對(duì)此建議首先對(duì)控制系統(tǒng)設(shè)備機(jī)房環(huán)境進(jìn)行高標(biāo)準(zhǔn)管控和保守管控；其次要合理規(guī)劃預(yù)防性維修和維護(hù)頻度，對(duì)控制系統(tǒng)設(shè)備定期檢查和清灰保養(yǎng)；對(duì)于廠家已停產(chǎn)或更新的設(shè)備，建議在設(shè)備故障率達(dá)到一定程度后，即考慮提前進(jìn)行整體升級(jí)改造。

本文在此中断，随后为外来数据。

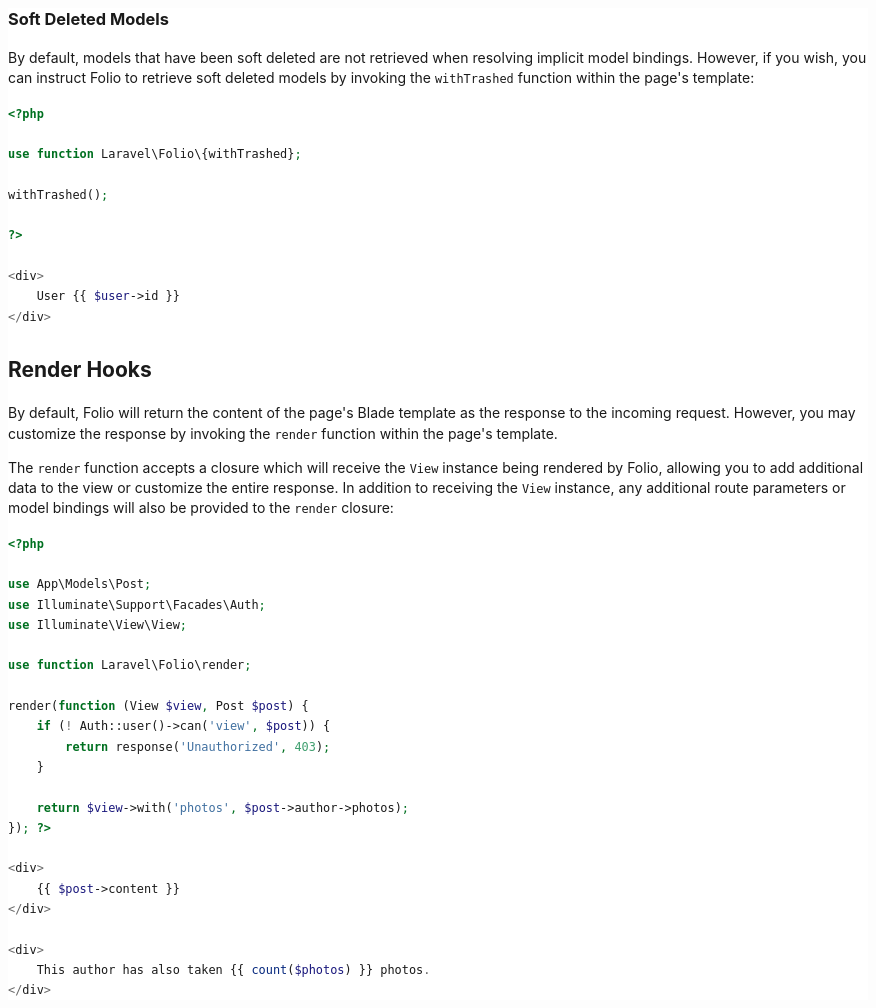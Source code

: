 <a name="soft-deleted-models"></a>
### Soft Deleted Models

By default, models that have been soft deleted are not retrieved when resolving implicit model bindings. However, if you wish, you can instruct Folio to retrieve soft deleted models by invoking the `withTrashed` function within the page's template:

```php
<?php

use function Laravel\Folio\{withTrashed};

withTrashed();

?>

<div>
    User {{ $user->id }}
</div>
```

<a name="render-hooks"></a>
## Render Hooks

By default, Folio will return the content of the page's Blade template as the response to the incoming request. However, you may customize the response by invoking the `render` function within the page's template.

The `render` function accepts a closure which will receive the `View` instance being rendered by Folio, allowing you to add additional data to the view or customize the entire response. In addition to receiving the `View` instance, any additional route parameters or model bindings will also be provided to the `render` closure:

```php
<?php

use App\Models\Post;
use Illuminate\Support\Facades\Auth;
use Illuminate\View\View;

use function Laravel\Folio\render;

render(function (View $view, Post $post) {
    if (! Auth::user()->can('view', $post)) {
        return response('Unauthorized', 403);
    }

    return $view->with('photos', $post->author->photos);
}); ?>

<div>
    {{ $post->content }}
</div>

<div>
    This author has also taken {{ count($photos) }} photos.
</div>
```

3）做好系統(tǒng)維護(hù)，加強(qiáng)系統(tǒng)整體安全管理。

控制系統(tǒng)設(shè)計(jì)上高度集成和統(tǒng)一，一旦出現(xiàn)系統(tǒng)共性軟件缺陷或漏洞，影響面非常廣；同時(shí)控制系統(tǒng)存在大量對(duì)外接口，這些接口的安全可靠程度也會(huì)影響整個(gè)控制系統(tǒng)的安全穩(wěn)定性；整個(gè)控制系統(tǒng)以域的形式進(jìn)行統(tǒng)一的安全管理，在對(duì)域的管理操作過程中一旦出現(xiàn)失誤，則很有可能導(dǎo)致整個(gè)系統(tǒng)不可用或者可靠性降低。

對(duì)此建議采取措施，一是要對(duì)系統(tǒng)軟件和病毒防護(hù)系統(tǒng)隨時(shí)進(jìn)行補(bǔ)丁升級(jí)，提高系統(tǒng)自身“免疫性”；二是對(duì)控制系統(tǒng)對(duì)外接口進(jìn)行定期巡檢，嚴(yán)格管控端口操作；三是對(duì)控制系統(tǒng)域的管理要嚴(yán)格謹(jǐn)慎，對(duì)全域策略變更前要做好充足的影響評(píng)估，保持域的穩(wěn)定。

4 總結(jié)

通過本文分析可見，國(guó)內(nèi)某些核電廠控制系統(tǒng)的結(jié)構(gòu)特點(diǎn)導(dǎo)致其主控室發(fā)生同時(shí)“黑屏”事件的可能性增加，而新型核電機(jī)組的控制系統(tǒng)的結(jié)構(gòu)設(shè)計(jì)和軟硬件配置可以有效降低其主控室發(fā)生同時(shí)“黑屏”事件的可能性。為了進(jìn)一步提高核設(shè)施控制室的安全性和可靠性，以保證控制系統(tǒng)正常運(yùn)行期間，盡量避免發(fā)生控制室工作站同時(shí)“黑屏”或部分喪失功能的事件，除了設(shè)計(jì)采用先進(jìn)的控制系統(tǒng)結(jié)構(gòu)之外，還需要重點(diǎn)關(guān)注控制系統(tǒng)結(jié)構(gòu)和軟硬件體系中存在的薄弱點(diǎn)，并通過日常管理和技術(shù)維護(hù)手段補(bǔ)足短板。